Agar komposit bekerja seperti yang diharapkan, komposit harus sesuai dengan kekakuan jaringan di sekitarnya, namun cukup berpori agar sel-sel di jaringan tersebut dapat masuk. Jadi, tim pertama-tama bereksperimen dengan sel pembuluh darah manusia yang dikembangkan di laboratorium dan batang lemak. sel untuk mencari tahu kondisi seperti apa yang memungkinkan sel menyusup ke dalam komposit untuk tumbuh. Mereka membandingkan hidrogel murni dengan material komposit baru, keduanya memiliki tingkat kekakuan yang serupa. Mereka menemukan bahwa sel tidak dapat menembus hidrogel murni, tetapi tidak hanya sel dapat bergerak ke dalam komposit, mereka juga membentuk jaringan yang terlihat seperti pembuluh darah.

“Kami menemukan dalam komposit bahwa serat nano tersebar dengan baik dan menciptakan struktur yang mirip dengan lemak, jadi ini sangat menggembirakan,” kata Reddy. Mereka kemudian menguji komposit tersebut dengan menyuntikkannya di bawah kulit tikus. Selama beberapa minggu, tikus yang disuntik dengan komposit mengembangkan pembuluh darah baru di dalam komposit yang disuntikkan, sedangkan tikus yang disuntik hanya dengan hidrogel tidak menunjukkan pembentukan pembuluh darah yang substansial.

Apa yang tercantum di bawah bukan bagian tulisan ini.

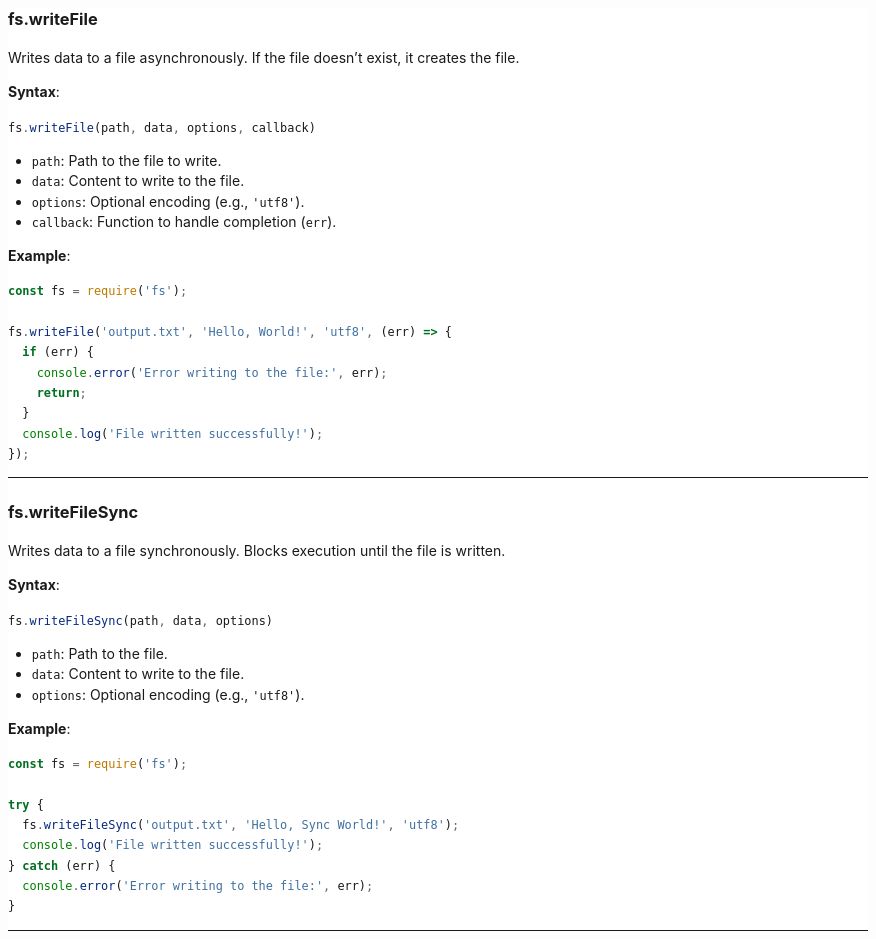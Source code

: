 
### **fs.writeFile**

Writes data to a file asynchronously. If the file doesn’t exist, it creates the file.

**Syntax**:

```javascript
fs.writeFile(path, data, options, callback)
```

- `path`: Path to the file to write.
- `data`: Content to write to the file.
- `options`: Optional encoding (e.g., `'utf8'`).
- `callback`: Function to handle completion (`err`).

**Example**:

```javascript
const fs = require('fs');

fs.writeFile('output.txt', 'Hello, World!', 'utf8', (err) => {
  if (err) {
    console.error('Error writing to the file:', err);
    return;
  }
  console.log('File written successfully!');
});
```

---

### **fs.writeFileSync**

Writes data to a file synchronously. Blocks execution until the file is written.

**Syntax**:

```javascript
fs.writeFileSync(path, data, options)
```

- `path`: Path to the file.
- `data`: Content to write to the file.
- `options`: Optional encoding (e.g., `'utf8'`).

**Example**:

```javascript
const fs = require('fs');

try {
  fs.writeFileSync('output.txt', 'Hello, Sync World!', 'utf8');
  console.log('File written successfully!');
} catch (err) {
  console.error('Error writing to the file:', err);
}
```

---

Jadi tim ingin meniru skenario perbaikan jaringan lunak dengan komposit untuk melihat seberapa baik kerjanya. Dengan menggunakan kelinci, mereka menghilangkan 1 sentimeter kubik lemak dari panggul, lalu menyuntikkan situs yang sama dengan komposit atau hidrogel. Volume ini meniru tetesan lemak individu yang ditransfer saat ini dalam pencangkokan lemak klinis. Hasilnya meniru apa yang terlihat pada percobaan tikus dengan pertumbuhan jaringan yang jauh lebih baik ke dalam komposit.

“Kami sangat senang dengan materi ini karena memberikan dasar yang baik untuk jenis studi dan kegunaan lain di masa mendatang,” kata Reddy.

“Sebagai seorang insinyur, kami biasa menemukan sesuatu, kemudian mencoba membuat orang menggunakannya. Dalam hal ini, kebutuhan datang dari pasien dan ahli bedah di klinik, kami membawanya ke bangku cadangan dan sekarang kami berada di cara untuk membawa solusi kembali ke klinik; kami sudah hampir mencapai lingkaran penuh, “kata Mao.

Tim berharap dapat menguji komposit ini pada pasien dengan defisit jaringan lunak dalam waktu satu tahun.